There are many different assembly languages, depending on the processor you want to talk to. These code examples specifically are written in x86-64 Intel syntax.
X86 is one of the most useful assembly languages, but is also one of the more complicated ones to write. Most modern desktop computers and game consoles use it. It's used for Intel processors, which have to process a lot of data!
The 86 is pulled from the model names of the Intel chips that use this assembly language, which all end in 86 (like the 8086 chip).

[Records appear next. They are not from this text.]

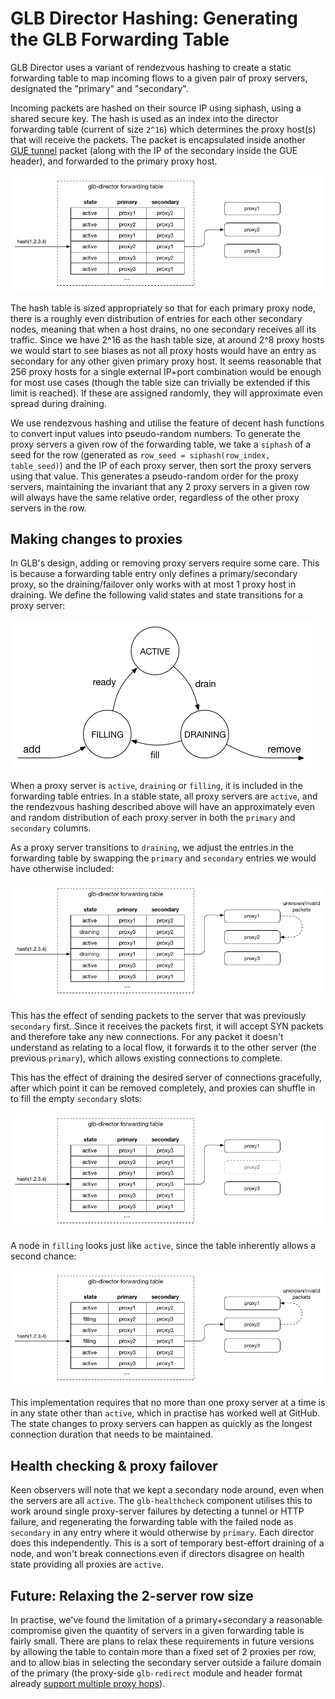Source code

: # GLB Director Hashing: Generating the GLB Forwarding Table 

GLB Director uses a variant of rendezvous hashing to create a static forwarding table to map incoming flows to a given pair of proxy servers, designated the "primary" and "secondary".

Incoming packets are hashed on their source IP using siphash, using a shared secure key. The hash is used as an index into the director forwarding table (current of size `2^16`) which determines the proxy host(s) that will receive the packets. The packet is encapsulated inside another [GUE tunnel](./gue-header.md) packet (along with the IP of the secondary inside the GUE header), and forwarded to the primary proxy host.

![GLB forwarding table - active](../images/forwarding-table-active.png)

The hash table is sized appropriately so that for each primary proxy node, there is a roughly even distribution of entries for each other secondary nodes, meaning that when a host drains, no one secondary receives all its traffic. Since we have 2^16 as the hash table size, at around 2^8 proxy hosts we would start to see biases as not all proxy hosts would have an entry as secondary for any other given primary proxy host. It seems reasonable that 256 proxy hosts for a single external IP+port combination would be enough for most use cases (though the table size can trivially be extended if this limit is reached). If these are assigned randomly, they will approximate even spread during draining.

We use rendezvous hashing and utilise the feature of decent hash functions to convert input values into pseudo-random numbers. To generate the proxy servers a given row of the forwarding table, we take a `siphash` of a seed for the row (generated as `row_seed = siphash(row_index, table_seed)`) and the IP of each proxy server, then sort the proxy servers using that value. This generates a pseudo-random order for the proxy servers, maintaining the invariant that any 2 proxy servers in a given row will always have the same relative order, regardless of the other proxy servers in the row.

## Making changes to proxies

In GLB's design, adding or removing proxy servers require some care. This is because a forwarding table entry only defines a primary/secondary proxy, so the draining/failover only works with at most 1 proxy host in draining. We define the following valid states and state transitions for a proxy server:

![GLB proxy state machine](../images/glb-proxy-state-machine.png)

When a proxy server is `active`, `draining` or `filling`, it is included in the forwarding table entries. In a stable state, all proxy servers are `active`, and the rendezvous hashing described above will have an approximately even and random distribution of each proxy server in both the `primary` and `secondary` columns.

As a proxy server transitions to `draining`, we adjust the entries in the forwarding table by swapping the `primary` and `secondary` entries we would have otherwise included:

![GLB forwarding table - active](../images/forwarding-table-draining.png)

This has the effect of sending packets to the server that was previously `secondary` first. Since it receives the packets first, it will accept SYN packets and therefore take any new connections. For any packet it doesn't understand as relating to a local flow, it forwards it to the other server (the previous `primary`), which allows existing connections to complete.

This has the effect of draining the desired server of connections gracefully, after which point it can be removed completely, and proxies can shuffle in to fill the empty `secondary` slots:

![GLB forwarding table - active](../images/forwarding-table-removed.png)

A node in `filling` looks just like `active`, since the table inherently allows a second chance:

![GLB forwarding table - active](../images/forwarding-table-filling.png)

This implementation requires that no more than one proxy server at a time is in any state other than `active`, which in practise has worked well at GitHub. The state changes to proxy servers can happen as quickly as the longest connection duration that needs to be maintained.

## Health checking & proxy failover

Keen observers will note that we kept a secondary node around, even when the servers are all `active`. The `glb-healthcheck` component utilises this to work around single proxy-server failures by detecting a tunnel or HTTP failure, and regenerating the forwarding table with the failed node as `secondary` in any entry where it would otherwise by `primary`. Each director does this independently. This is a sort of temporary best-effort draining of a node, and won't break connections even if directors disagree on health state providing all proxies are `active`.

## Future: Relaxing the 2-server row size

In practise, we've found the limitation of a primary+secondary a reasonable compromise given the quantity of servers in a given forwarding table is fairly small. There are plans to relax these requirements in future versions by allowing the table to contain more than a fixed set of 2 proxies per row, and to allow bias in selecting the secondary server outside a failure domain of the primary (the proxy-side `glb-redirect` module and header format already [support multiple proxy hops](./gue-header.md)).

The 64 part is referring to the number of bits that the processor registers hold. The original x86 processors were 32 bit, so we specify "-64" to know we're talking about the 64 bit version. You'll see some examples online that use the 32 bit version, and the registers they refer to are different. Usually 32 bit registers start with the letter E
, whereas 64 bit registers usually start with the letter R
.
By default, macOS doesn't ship with developer tools, since most computer users aren't writing code. In order to compile these examples, you'll need to download Xcode and their command line tools.
If you have Homebrew installed, you can download the yasm package.
We will use the Hello World program as our example for this, but you will see the same steps for the Uppercaser program.
For a Mac (both Intel and Apple Silicon), these are the instructions to compile and run the code. We have 3 steps to run our program:
- Assemble it into an object file
- Generate our executable
- Run our executable
$ yasm -f macho64 hello-world.asm
This whole command creates an object file, which is machine code. You can view it in a hex editor. If you view it in a normal text editor, it tries to convert the machine code to ASCII, which makes it nonsensical.
yasm
is our assembler, -f
flag is to specify our file format. macho64
is our file format, used for Mac executables.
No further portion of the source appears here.